Il messaggio principale de Il resto di niente è lampante: Eleonora Pimental de Fonesca è stata una donna libera e coraggiosa e come tale va ricordata.
Antonietta De Lillo, attraverso un ritmo lento e meditato, inframmezzato da frequenti flashforward, ha proposto intelligentemente il tema della difficoltà dell’inattualità.

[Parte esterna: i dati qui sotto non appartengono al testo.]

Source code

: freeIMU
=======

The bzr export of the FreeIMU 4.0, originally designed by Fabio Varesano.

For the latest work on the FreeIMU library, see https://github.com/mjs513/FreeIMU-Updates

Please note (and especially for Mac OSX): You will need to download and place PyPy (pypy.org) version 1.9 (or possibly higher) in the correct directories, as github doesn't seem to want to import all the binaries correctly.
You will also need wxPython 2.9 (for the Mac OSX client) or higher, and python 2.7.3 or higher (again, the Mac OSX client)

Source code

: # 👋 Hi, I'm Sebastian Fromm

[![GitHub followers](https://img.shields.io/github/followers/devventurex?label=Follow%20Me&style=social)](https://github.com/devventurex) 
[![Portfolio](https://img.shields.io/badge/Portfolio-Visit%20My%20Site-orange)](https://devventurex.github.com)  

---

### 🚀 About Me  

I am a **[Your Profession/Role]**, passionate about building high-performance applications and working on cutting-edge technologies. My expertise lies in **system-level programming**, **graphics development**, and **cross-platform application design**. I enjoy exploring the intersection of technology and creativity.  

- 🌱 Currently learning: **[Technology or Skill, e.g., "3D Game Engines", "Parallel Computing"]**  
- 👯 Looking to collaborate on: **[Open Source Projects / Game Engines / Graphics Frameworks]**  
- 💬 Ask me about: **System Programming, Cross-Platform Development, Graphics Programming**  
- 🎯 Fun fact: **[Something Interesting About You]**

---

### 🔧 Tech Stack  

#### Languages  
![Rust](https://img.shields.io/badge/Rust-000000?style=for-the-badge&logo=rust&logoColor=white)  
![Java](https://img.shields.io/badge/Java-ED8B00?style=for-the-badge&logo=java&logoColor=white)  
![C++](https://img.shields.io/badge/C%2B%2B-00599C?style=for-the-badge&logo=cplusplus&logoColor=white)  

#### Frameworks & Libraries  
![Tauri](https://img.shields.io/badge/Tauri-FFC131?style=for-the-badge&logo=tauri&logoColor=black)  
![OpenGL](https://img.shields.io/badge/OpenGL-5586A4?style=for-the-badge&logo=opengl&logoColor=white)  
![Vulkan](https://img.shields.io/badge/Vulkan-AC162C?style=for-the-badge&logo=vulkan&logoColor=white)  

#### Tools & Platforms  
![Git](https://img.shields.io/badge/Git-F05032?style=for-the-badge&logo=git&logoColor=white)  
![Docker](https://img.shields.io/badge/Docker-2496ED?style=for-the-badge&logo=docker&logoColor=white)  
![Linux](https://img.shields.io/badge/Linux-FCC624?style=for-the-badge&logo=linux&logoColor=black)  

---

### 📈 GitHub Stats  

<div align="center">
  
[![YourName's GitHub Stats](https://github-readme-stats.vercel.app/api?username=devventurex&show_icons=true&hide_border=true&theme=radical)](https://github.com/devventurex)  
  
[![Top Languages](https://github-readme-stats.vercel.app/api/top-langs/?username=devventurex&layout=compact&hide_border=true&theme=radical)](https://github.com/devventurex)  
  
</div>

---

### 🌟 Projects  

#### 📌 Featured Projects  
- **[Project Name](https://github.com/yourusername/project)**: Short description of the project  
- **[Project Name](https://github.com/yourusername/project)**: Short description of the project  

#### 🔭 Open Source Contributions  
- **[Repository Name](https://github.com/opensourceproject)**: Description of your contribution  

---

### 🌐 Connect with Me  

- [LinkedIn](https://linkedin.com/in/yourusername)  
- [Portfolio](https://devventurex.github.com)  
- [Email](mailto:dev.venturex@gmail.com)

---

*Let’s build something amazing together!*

Eleonora è inattuale, i Repubblicani napoletani altrettanto, il loro governo è effimero ma la loro scalata irta di ostacoli. Attuali sono la rivoluzione francese e gli ideali di stampo illuminista in Francia, Napoli invece non è ancora matura per sostenere un cambiamento di tale portata. Eleonora scrive e dirige Il monitore napoletano dal febbraio del 1799 e cerca di divulgare i suoi ideali. Ma il popolo è analfabeta, non comprende il suo linguaggio né il senso della rivoluzione, non concepisce lo sforzo politico dei membri della Repubblica Napoletana, è ormai completamente anestetizzato dalla precedente monarchia di Ferdinando IV.
Le vicissitudini nella vita della protagonista sono molte, dagli abusi del marito al carcere per il possesso di libri proibiti, altrettante quelle durante e al termine dell’instaurazione della Repubblica, culminate con la sua morte nell’agosto 1799.
Risulta un film per i giovani per il suo forte incitamento alla felicità che ognuno di noi ha il diritto di perseguire, come ben ricorda il filosofo giurista Gaetano Filangieri proprio in una scena del film.
Il cast, in cui spicca la figura di Maria de Medeiros, è saggiamente scelto. I costumi, merito di Daniela Ciancio, rispecchiano fedelmente le mode del tempo; interessante anche la cura dei dettagli e la sfarzosità delle parrucche dell’alta nobiltà napoletana. Le musiche di Daniele Sepe offrono un leggero tocco di vivacità ad una vicenda senza dubbio drammatica.